━━ Data for review ━━

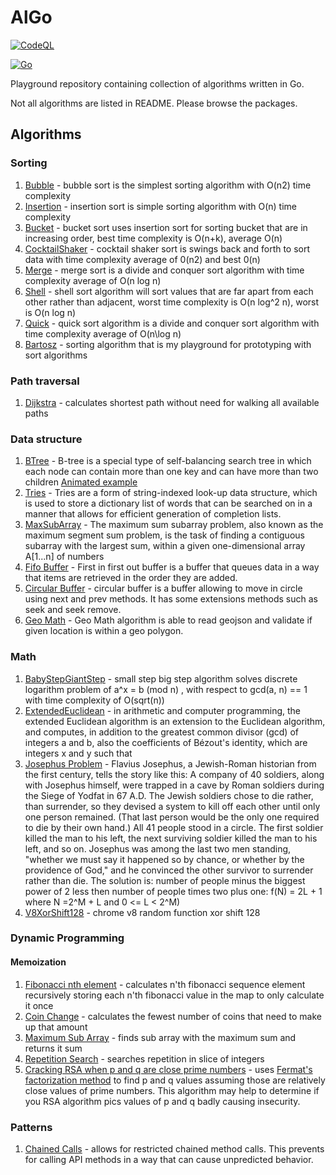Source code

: # AlGo

[![CodeQL](https://github.com/bartossh/AlGo/actions/workflows/codeql.yml/badge.svg)](https://github.com/bartossh/AlGo/actions/workflows/codeql.yml)

[![Go](https://github.com/bartossh/AlGo/actions/workflows/go.yml/badge.svg)](https://github.com/bartossh/AlGo/actions/workflows/go.yml)

Playground repository containing collection of algorithms written in Go.

Not all algorithms are listed in README. Please browse the packages. 

## Algorithms

### Sorting

1. [Bubble](https://github.com/bartossh/AlGo/blob/main/bubblesort/bubblesort.go) - bubble sort is the simplest sorting algorithm with O(n2) time complexity
2. [Insertion](https://github.com/bartossh/AlGo/blob/main/insertionsort/insertionsort.go) - insertion sort is simple sorting algorithm with  O(n) time complexity
3. [Bucket](https://github.com/bartossh/AlGo/blob/main/bucketsort/bucketsort.go) - bucket sort uses insertion sort for sorting bucket that are in increasing order, best time complexity is O(n+k), average O(n)
4. [CocktailShaker](https://github.com/bartossh/AlGo/blob/main/cocktailshakersort/cocktailshakersort.go) - cocktail shaker sort is swings back and forth to sort data with time complexity average of 0(n2) and best 0(n)
5. [Merge](https://github.com/bartossh/AlGo/blob/main/mergesort/mergesort.go) - merge sort is a divide and conquer sort algorithm with time complexity average of O(n log n)
6. [Shell](https://github.com/bartossh/AlGo/blob/main/shellsort/shellsort.go) - shell sort algorithm will sort values that are far apart from each other rather than adjacent, worst time complexity is O(n log^2 n), worst is O(n log n)
7. [Quick](https://github.com/bartossh/AlGo/blob/main/quicksort/quicksort.go) - quick sort algorithm is a divide and conquer sort algorithm with time complexity average of O(n\log n)
8. [Bartosz](https://github.com/bartossh/AlGo/blob/main/bartoszsort/bartoszsort.go) - sorting algorithm that is my playground for prototyping with sort algorithms 

### Path traversal

1. [Dijkstra](https://github.com/bartossh/AlGo/blob/main/dijkstra/dijkstra.go) - calculates shortest path without need for walking all available paths


### Data structure
1. [BTree](https://github.com/bartossh/AlGo/blob/main/btree/btree.go) - B-tree is a special type of self-balancing search tree in which each node can contain more than one key and can have more than two children [Animated example](https://www.cs.usfca.edu/~galles/visualization/BTree.html)
2. [Tries](https://github.com/bartossh/AlGo/blob/main/tries/tries.go) - Tries are a form of string-indexed look-up data structure, which is used to store a dictionary list of words that can be searched on in a manner that allows for efficient generation of completion lists.
3. [MaxSubArray](https://github.com/bartossh/AlGo/blob/main/maximumsubarray/maximumsubarray.go) - The maximum sum subarray problem, also known as the maximum segment sum problem, is the task of finding a contiguous subarray with the largest sum, within a given one-dimensional array A[1...n] of numbers
4. [Fifo Buffer](https://github.com/bartossh/AlGo/blob/main/fifobuf/fifobuf.go) - First in first out buffer is a buffer that queues data in a way that items are retrieved in the order they are added.
5. [Circular Buffer](https://github.com/bartossh/AlGo/blob/main/circularbuf/circularbuf.go) - circular buffer is a buffer allowing to move in circle using next and prev methods. It has some extensions methods such as seek and seek remove.
6. [Geo Math](https://github.com/bartossh/AlGo/blob/main/geomath/geo.math.go) - Geo Math algorithm is able to read geojson and validate if given location is within a geo polygon.

### Math

1. [BabyStepGiantStep](https://github.com/bartossh/AlGo/blob/main/babystepgiantstep/babystepgiantstep.go) - small step big step algorithm solves discrete logarithm problem of a^x = b (mod n) , with respect to gcd(a, n) == 1 with time complexity of O(sqrt(n))
2. [ExtendedEuclidean](https://github.com/bartossh/AlGo/blob/main/extendedeuclidean/extendedeuclidean.go) - in arithmetic and computer programming, the extended Euclidean algorithm is an extension to the Euclidean algorithm, and computes, in addition to the greatest common divisor (gcd) of integers a and b, also the coefficients of Bézout's identity, which are integers x and y such that
3. [Josephus Problem](https://github.com/bartossh/AlGo/blob/main/josephusproblem/josephusproblem.go) - Flavius Josephus, a Jewish-Roman historian from the first century, tells the story like this: A company of 40 soldiers, along with Josephus himself, were trapped in a cave by Roman soldiers during the Siege of Yodfat in 67 A.D. The Jewish soldiers chose to die rather, than surrender, so they devised a system to kill off each other until only one person remained. (That last person would be the only one required to die by their own hand.) All 41 people stood in a circle. The first soldier killed the man to his left, the next surviving soldier killed the man to his left, and so on. Josephus was among the last two men standing, "whether we must say it happened so by chance, or whether by the providence of God," and he convinced the other survivor to surrender rather than die. The solution is: number of people minus  the biggest power of 2 less then number of people times two plus one: f(N) = 2L + 1 where N =2^M + L and 0 <= L < 2^M)
4. [V8XorShift128](https://github.com/bartossh/AlGo/blob/main/v8XorShift128/v8XorShift128.go) - chrome v8 random function xor shift 128 

### Dynamic Programming

#### Memoization

1. [Fibonacci nth element](https://github.com/bartossh/AlGo/blob/main/fibonacci/fibonacci.go) - calculates n'th fibonacci sequence element recursively storing each n'th fibonacci value in the map to only calculate it once
2. [Coin Change](https://github.com/bartossh/AlGo/blob/main/coinchange/coinchange.go) - calculates the fewest number of coins that need to make up that amount
3. [Maximum Sub Array](https://github.com/bartossh/AlGo/blob/main/maximumsubarray/maximumsubarray.go) - finds sub array with the maximum sum and returns it sum
4. [Repetition Search](https://github.com/bartossh/AlGo/blob/main/repetitionsearch/repetitionsearch.go) - searches repetition in slice of integers
5. [Cracking RSA when p and q are close prime numbers](https://github.com/bartossh/AlGo/blob/main/crackrsa/crackrsa.go) - uses [Fermat's factorization method](https://en.wikipedia.org/wiki/Fermat%27s_factorization_method) to find p and q values assuming those are relatively close values of prime numbers. This algorithm may help to determine if you RSA algorithm pics values of p and q badly causing insecurity.

### Patterns

1. [Chained Calls](https://github.com/bartossh/AlGo/blob/main/chainedcalls/chainedcalls.go) - allows for restricted chained method calls. This prevents for calling API methods in a way that can cause unpredicted behavior.



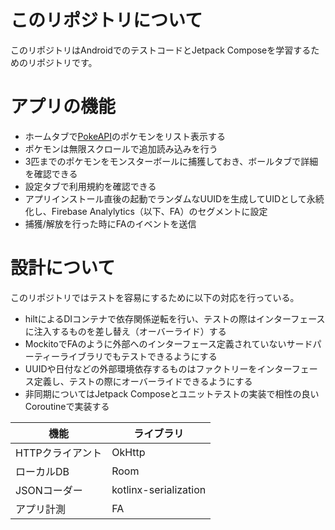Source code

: # このリポジトリについて

このリポジトリはAndroidでのテストコードとJetpack Composeを学習するためのリポジトリです。  

# アプリの機能

- ホームタブで[PokeAPI](https://pokeapi.co/)のポケモンをリスト表示する
- ポケモンは無限スクロールで追加読み込みを行う
- 3匹までのポケモンをモンスターボールに捕獲しておき、ボールタブで詳細を確認できる
- 設定タブで利用規約を確認できる
- アプリインストール直後の起動でランダムなUUIDを生成してUIDとして永続化し、Firebase Analylytics（以下、FA）のセグメントに設定
- 捕獲/解放を行った時にFAのイベントを送信

# 設計について

このリポジトリではテストを容易にするために以下の対応を行っている。

- hiltによるDIコンテナで依存関係逆転を行い、テストの際はインターフェースに注入するものを差し替え（オーバーライド）する
- MockitoでFAのように外部へのインターフェース定義されていないサードパーティーライブラリでもテストできるようにする
- UUIDや日付などの外部環境依存するものはファクトリーをインターフェース定義し、テストの際にオーバーライドできるようにする
- 非同期についてはJetpack Composeとユニットテストの実装で相性の良いCoroutineで実装する

| 機能 | ライブラリ |
| --- | --- |
| HTTPクライアント | OkHttp |
| ローカルDB | Room |
| JSONコーダー | kotlinx-serialization |
| アプリ計測 | FA |

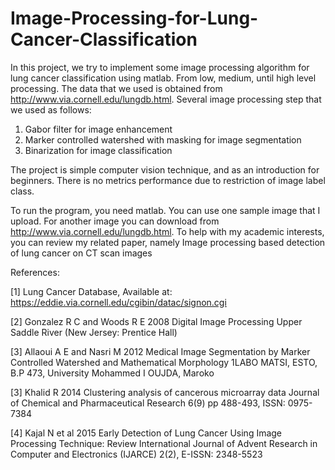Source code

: # Image-Processing-for-Lung-Cancer-Classification

In this project, we try to implement some image processing algorithm for lung cancer classification using matlab. From low, medium, until high level processing. The data that we used is obtained from http://www.via.cornell.edu/lungdb.html. Several image processing step that we used as follows:
1. Gabor filter for image enhancement
2. Marker controlled watershed with masking for image segmentation
3. Binarization for image classification

The project is simple computer vision technique, and as an introduction for beginners. There is no metrics performance due to restriction of image label class.

To run the program, you need matlab. You can use one sample image that I upload. For another image you can download from http://www.via.cornell.edu/lungdb.html. To help with my academic interests, you can review my related paper, namely Image processing based detection of lung cancer on CT scan images

References:

[1] Lung Cancer Database, Available at: https://eddie.via.cornell.edu/cgibin/datac/signon.cgi

[2] Gonzalez R C and Woods R E 2008 Digital Image Processing Upper Saddle River (New Jersey: Prentice Hall)

[3] Allaoui A E and Nasri M 2012 Medical Image Segmentation by Marker Controlled Watershed and Mathematical Morphology 1LABO MATSI, ESTO, B.P 473, University Mohammed I OUJDA, Maroko

[3] Khalid R 2014 Clustering analysis of cancerous microarray data Journal of Chemical and Pharmaceutical Research 6(9)
pp 488-493, ISSN: 0975-7384

[4] Kajal N et al 2015 Early Detection of Lung Cancer Using Image Processing Technique: Review International Journal of
Advent Research in Computer and Electronics (IJARCE) 2(2), E-ISSN: 2348-5523
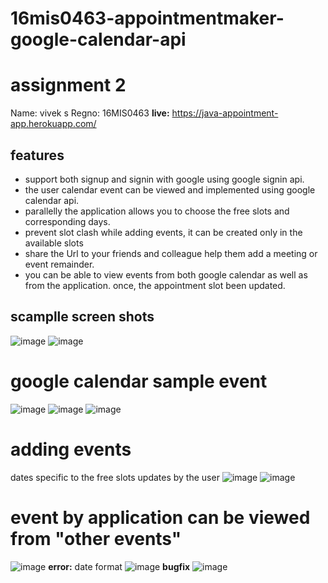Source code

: # 16mis0463-appointmentmaker-google-calendar-api

# assignment 2
Name: vivek s
Regno: 16MIS0463
**live:** https://java-appointment-app.herokuapp.com/

## features
* support both signup and signin with google using google signin api.
* the user calendar event can be viewed and implemented using google calendar api.
* parallelly the application allows you to choose the free slots and corresponding days.
* prevent slot clash while adding events, it can be created only in the available slots
* share the Url to your friends and colleague help them add a meeting or event remainder.
* you can be able to view events from both google calendar as well as from the application. once, the appointment slot been updated.

## scamplle screen shots

![image](https://user-images.githubusercontent.com/64268236/84596894-ebe4b200-ae7d-11ea-891f-2a2fed2bd5c3.png)
![image](https://user-images.githubusercontent.com/64268236/84731940-028f2400-afb8-11ea-824e-83f9c9e94e68.png)

# google calendar sample event 
![image](https://user-images.githubusercontent.com/64268236/84596970-5990de00-ae7e-11ea-81f2-97a0d09de8e0.png)
![image](https://user-images.githubusercontent.com/64268236/84597012-90ff8a80-ae7e-11ea-80ad-4744d41cd717.png)
![image](https://user-images.githubusercontent.com/64268236/84597024-a83e7800-ae7e-11ea-92c9-91f5e2d2404a.png)


# adding events

dates specific to the free slots updates by the user
![image](https://user-images.githubusercontent.com/64268236/84596075-2b5ccf80-ae79-11ea-9778-51e0b3849e62.png)
![image](https://user-images.githubusercontent.com/64268236/84596226-13398000-ae7a-11ea-9216-ba94b2d6a873.png)

# event by application can be viewed from "other events"
![image](https://user-images.githubusercontent.com/64268236/84729814-3ff0b300-afb2-11ea-8748-1f149a760af8.png)
**error:** date format
![image](https://user-images.githubusercontent.com/64268236/84596269-48de6900-ae7a-11ea-9ea2-a0e5643bf38b.png)
**bugfix**
![image](https://user-images.githubusercontent.com/64268236/84729814-3ff0b300-afb2-11ea-8748-1f149a760af8.png)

━━━

* What is being asked *
Only the lines above starting at the one containing "3. [Maximum Sub" and ending at the one containing "slice of integers", both included, are to be returned, exactly as they read.

* Task output *
3. [Maximum Sub Array](https://github.com/bartossh/AlGo/blob/main/maximumsubarray/maximumsubarray.go) - finds sub array with the maximum sum and returns it sum
4. [Repetition Search](https://github.com/bartossh/AlGo/blob/main/repetitionsearch/repetitionsearch.go) - searches repetition in slice of integers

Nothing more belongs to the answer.